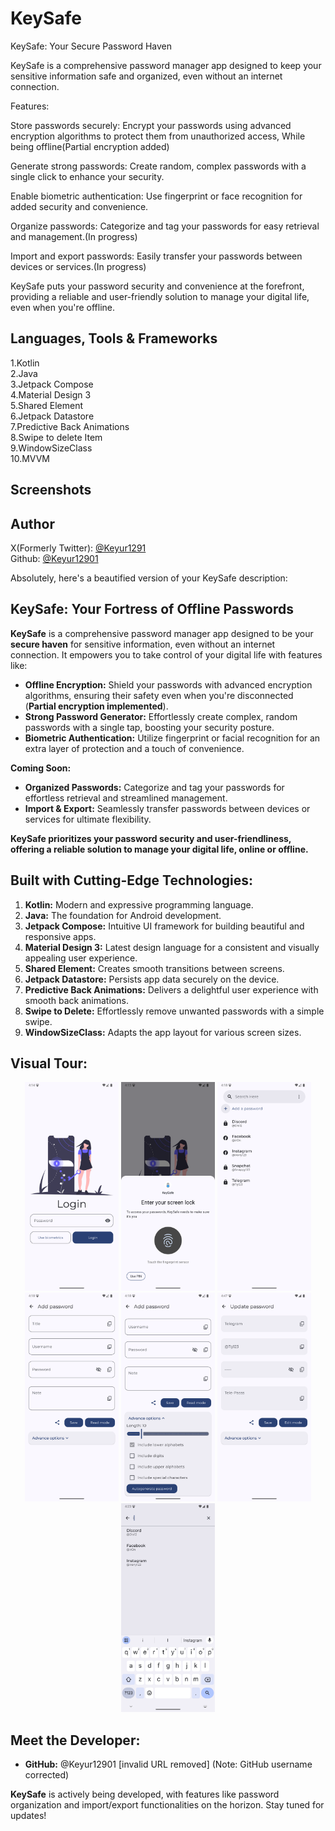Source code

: 
# KeySafe

KeySafe: Your Secure Password Haven

KeySafe is a comprehensive password manager app designed to keep your sensitive information safe and organized, even without an internet connection.

Features:

Store passwords securely: Encrypt your passwords using advanced encryption algorithms to protect them from unauthorized access, While being offline(Partial encryption added)

Generate strong passwords: Create random, complex passwords with a single click to enhance your security.

Enable biometric authentication: Use fingerprint or face recognition for added security and convenience.

Organize passwords: Categorize and tag your passwords for easy retrieval and management.(In progress)

Import and export passwords: Easily transfer your passwords between devices or services.(In progress)

KeySafe puts your password security and convenience at the forefront, providing a reliable and user-friendly solution to manage your digital life, even when you're offline.


## Languages, Tools & Frameworks

1.Kotlin\
2.Java\
3.Jetpack Compose\
4.Material Design 3\
5.Shared Element\
6.Jetpack Datastore\
7.Predictive Back Animations\
8.Swipe to delete Item\
9.WindowSizeClass\
10.MVVM
## Screenshots

## Author

X(Formerly Twitter): [@Keyur1291](https://www.github.com/Keyur1291)\
Github: [@Keyur12901](https://www.x.com/Keyur12901)


Absolutely, here's a beautified version of your KeySafe description:

## KeySafe: Your Fortress of Offline Passwords

**KeySafe** is a comprehensive password manager app designed to be your **secure haven** for sensitive information, even without an internet connection. It empowers you to take control of your digital life with features like:

* **Offline Encryption:**  Shield your passwords with advanced encryption algorithms, ensuring their safety even when you're disconnected (**Partial encryption implemented**).
* **Strong Password Generator:**  Effortlessly create complex, random passwords with a single tap, boosting your security posture.
* **Biometric Authentication:**  Utilize fingerprint or facial recognition for an extra layer of protection and a touch of convenience.

**Coming Soon:**

* **Organized Passwords:** Categorize and tag your passwords for effortless retrieval and streamlined management.
* **Import & Export:** Seamlessly transfer passwords between devices or services for ultimate flexibility.

**KeySafe prioritizes your password security and user-friendliness, offering a reliable solution to manage your digital life, online or offline.**

## Built with Cutting-Edge Technologies:

1. **Kotlin:** Modern and expressive programming language.
2. **Java:** The foundation for Android development.
3. **Jetpack Compose:** Intuitive UI framework for building beautiful and responsive apps.
4. **Material Design 3:** Latest design language for a consistent and visually appealing user experience.
5. **Shared Element:** Creates smooth transitions between screens.
6. **Jetpack Datastore:** Persists app data securely on the device.
7. **Predictive Back Animations:** Delivers a delightful user experience with smooth back animations.
8. **Swipe to Delete:** Effortlessly remove unwanted passwords with a simple swipe.
9. **WindowSizeClass:** Adapts the app layout for various screen sizes.

## Visual Tour:

<p align="center">
    <img alt="Login Page" width="150" src="https://github.com/Keyur1291/KeySafe/blob/main/Screenshots/Login.png">
    <img alt="Biometric Popup" width="150" src="https://github.com/Keyur1291/KeySafe/blob/main/Screenshots/Biometric.png">
    <img alt="Home Page" width="150" src="https://github.com/Keyur1291/KeySafe/blob/main/Screenshots/Home.png">
    <img alt="Add password Page" width="150" src="https://github.com/Keyur1291/KeySafe/blob/main/Screenshots/AddPassword.png">
    <img alt="Advance Options" width="150" src="https://github.com/Keyur1291/KeySafe/blob/main/Screenshots/AdvanceOptions.png">
    <img alt="View Page" width="150" src="https://github.com/Keyur1291/KeySafe/blob/main/Screenshots/ViewPass.png">
    <img alt="Search Query" width="150" src="https://github.com/Keyur1291/KeySafe/blob/main/Screenshots/SearchWithI.png">
</p>

## Meet the Developer:

* **GitHub:** @Keyur12901 [invalid URL removed] (Note: GitHub username corrected)

**KeySafe** is actively being developed, with features like password organization and import/export functionalities on the horizon. Stay tuned for updates!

Aim of the task: Would you output, from the records above, exactly the run of lines that starts at the line containing "Store passwords securely: Encrypt" and ends at the line containing "Generate strong passwords: Create", and only that run?

Solution for this task:
Store passwords securely: Encrypt your passwords using advanced encryption algorithms to protect them from unauthorized access, While being offline(Partial encryption added)

Generate strong passwords: Create random, complex passwords with a single click to enhance your security.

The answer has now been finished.